A tropical cyclone genesis index (TCGI) is a tool used to evaluate the potential of tropical cyclone (TC) formation based on large-scale environmental conditions at varying timescales. TCGIs can be applied to reanalysis products to assess genesis climatology and variability, and they can also be applied to climate models to estimate TC frequency in a future climate. Past TCGIs use variants of thermodynamic- and dynamic-based environmental predictors such as vertical wind shear, vorticity, moisture, and potential intensity. However, these predictors can vary non-linearly with TC activity, and the importance of some predictors changes with location. To account for spatial variability, past studies use heuristics or thresholds to cap the magnitudes of such variables and reduce spatial sensitivities. For example, larger absolute vorticities exist at higher latitudes, which would suggest a greater likelihood of TC genesis given its importance for genesis efficiency. Past works cap the absolute vorticity so that once a certain amount is reached, there is no increase in genesis probability. However, this practice introduces limitations in a non-stationary climate and may be subjective. As a result, we aim to improve the objectivity and spatial awareness of TCGIs and resolve non-linear relationships with TC activity.

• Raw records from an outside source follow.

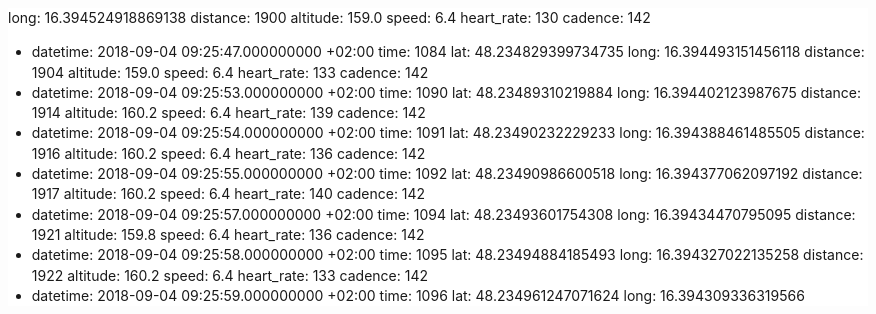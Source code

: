   long: 16.394524918869138
  distance: 1900
  altitude: 159.0
  speed: 6.4
  heart_rate: 130
  cadence: 142
- datetime: 2018-09-04 09:25:47.000000000 +02:00
  time: 1084
  lat: 48.234829399734735
  long: 16.394493151456118
  distance: 1904
  altitude: 159.0
  speed: 6.4
  heart_rate: 133
  cadence: 142
- datetime: 2018-09-04 09:25:53.000000000 +02:00
  time: 1090
  lat: 48.23489310219884
  long: 16.394402123987675
  distance: 1914
  altitude: 160.2
  speed: 6.4
  heart_rate: 139
  cadence: 142
- datetime: 2018-09-04 09:25:54.000000000 +02:00
  time: 1091
  lat: 48.23490232229233
  long: 16.394388461485505
  distance: 1916
  altitude: 160.2
  speed: 6.4
  heart_rate: 136
  cadence: 142
- datetime: 2018-09-04 09:25:55.000000000 +02:00
  time: 1092
  lat: 48.23490986600518
  long: 16.394377062097192
  distance: 1917
  altitude: 160.2
  speed: 6.4
  heart_rate: 140
  cadence: 142
- datetime: 2018-09-04 09:25:57.000000000 +02:00
  time: 1094
  lat: 48.23493601754308
  long: 16.39434470795095
  distance: 1921
  altitude: 159.8
  speed: 6.4
  heart_rate: 136
  cadence: 142
- datetime: 2018-09-04 09:25:58.000000000 +02:00
  time: 1095
  lat: 48.23494884185493
  long: 16.394327022135258
  distance: 1922
  altitude: 160.2
  speed: 6.4
  heart_rate: 133
  cadence: 142
- datetime: 2018-09-04 09:25:59.000000000 +02:00
  time: 1096
  lat: 48.234961247071624
  long: 16.394309336319566
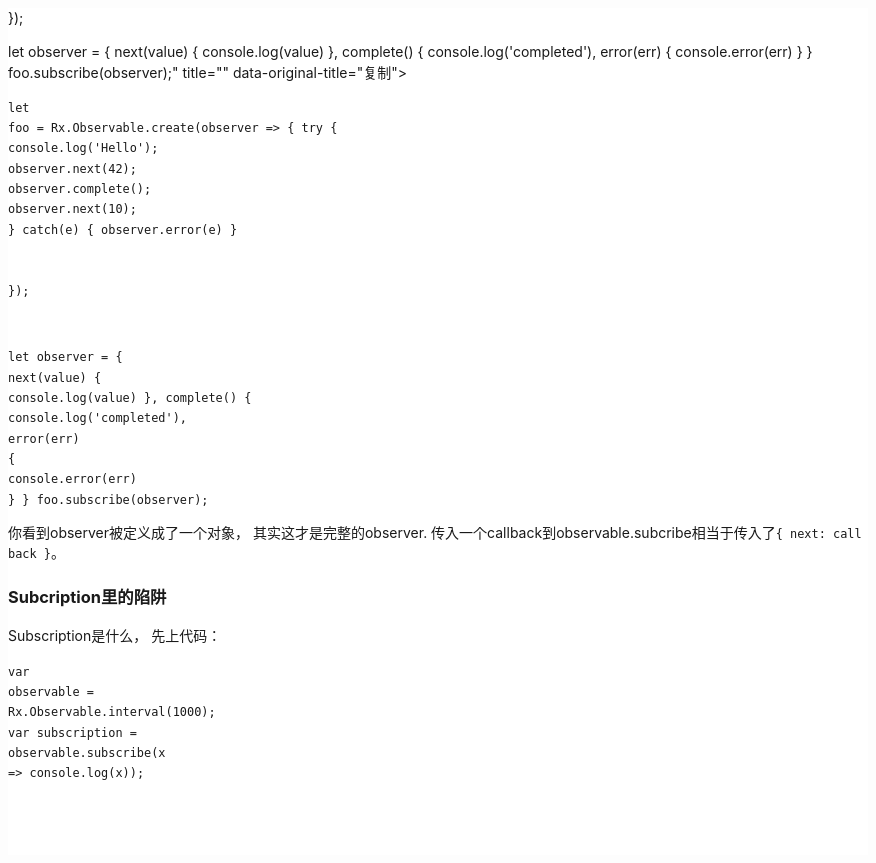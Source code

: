 });

let observer = {
  next(value) { console.log(value) },
  complete() { console.log('completed'),
  error(err) { console.error(err) }
}
foo.subscribe(observer);" title="" data-original-title="复制"></span>
      <span type="button" class="saveToNote code-tool" data-toggle="tooltip" data-placement="top" title="" data-original-title="放进笔记"></span>
      </div>
      </div><pre class="hljs vbscript"><code><span class="hljs-keyword">let</span> foo = Rx.Observable.create(observer =&gt; {
  try {
    console.<span class="hljs-built_in">log</span>(<span class="hljs-comment">'Hello');</span>
    observer.<span class="hljs-keyword">next</span>(<span class="hljs-number">42</span>);
    observer.complete();
    observer.<span class="hljs-keyword">next</span>(<span class="hljs-number">10</span>);
  } catch(e) { observer.<span class="hljs-keyword">error</span>(e) }
  
});

<span class="hljs-keyword">let</span> observer = {
  <span class="hljs-keyword">next</span>(value) { console.<span class="hljs-built_in">log</span>(value) },
  complete() { console.<span class="hljs-built_in">log</span>(<span class="hljs-comment">'completed'),</span>
  <span class="hljs-keyword">error</span>(<span class="hljs-built_in">err</span>) { console.<span class="hljs-keyword">error</span>(<span class="hljs-built_in">err</span>) }
}
foo.subscribe(observer);</code></pre>
<p>你看到observer被定义成了一个对象， 其实这才是完整的observer. 传入一个callback到observable.subcribe相当于传入了<code>{ next: callback }</code>。</p>
<h3 id="articleHeader4">Subcription里的陷阱</h3>
<p>Subscription是什么， 先上代码：</p>
<div class="widget-codetool" style="display:none;">
      <div class="widget-codetool--inner">
      <span class="selectCode code-tool" data-toggle="tooltip" data-placement="top" title="" data-original-title="全选"></span>
      <span type="button" class="copyCode code-tool" data-toggle="tooltip" data-placement="top" data-clipboard-text="var observable = Rx.Observable.interval(1000);
var subscription = observable.subscribe(x => console.log(x));

setTimeout(() => {
  subscription.unsubscribe();
}, 3100)" title="" data-original-title="复制"></span>
      <span type="button" class="saveToNote code-tool" data-toggle="tooltip" data-placement="top" title="" data-original-title="放进笔记"></span>
      </div>
      </div><pre class="hljs javascript"><code><span class="hljs-keyword">var</span> observable = Rx.Observable.interval(<span class="hljs-number">1000</span>);
<span class="hljs-keyword">var</span> subscription = observable.subscribe(<span class="hljs-function"><span class="hljs-params">x</span> =&gt;</span> <span class="hljs-built_in">console</span>.log(x));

Here, we use the ECMWF fifth-generation atmospheric reanalysis product (ERA5) and the International Best Track Archive for Climate Stewardship (IBTrACS) in the North Atlantic Basin from 1950–2004 to train a random forest model that serves as a TCGI and data from 2005–2022 for testing. We find that including latitude and longitude as predictors can improve the random forest model’s performance when evaluated using Pearson’s correlation. There are indications that the latitude input can help mitigate false positives at high latitudes resulting from the absolute vorticity issue. Below are four examples of predicted TC genesis values (shaded) from the testing dataset and observed TC genesis locations (red “x”) for August 2010, 2012, 2013, and 2019. In these examples, we observe model skill using a random forest in identifying concentrated regions of TC genesis. Additional variables being considered in the spatially aware TCGI include saturation deficit and/or potential intensity. Note that we also evaluate the model by replacing saturation deficit with column relative humidity, however, both variables are not used concurrently due to covariance. The creation of this spatially-aware index will help independently distinguish critical environmental variables for TC genesis in current and future climates while reducing the impact of climatological spatial variations.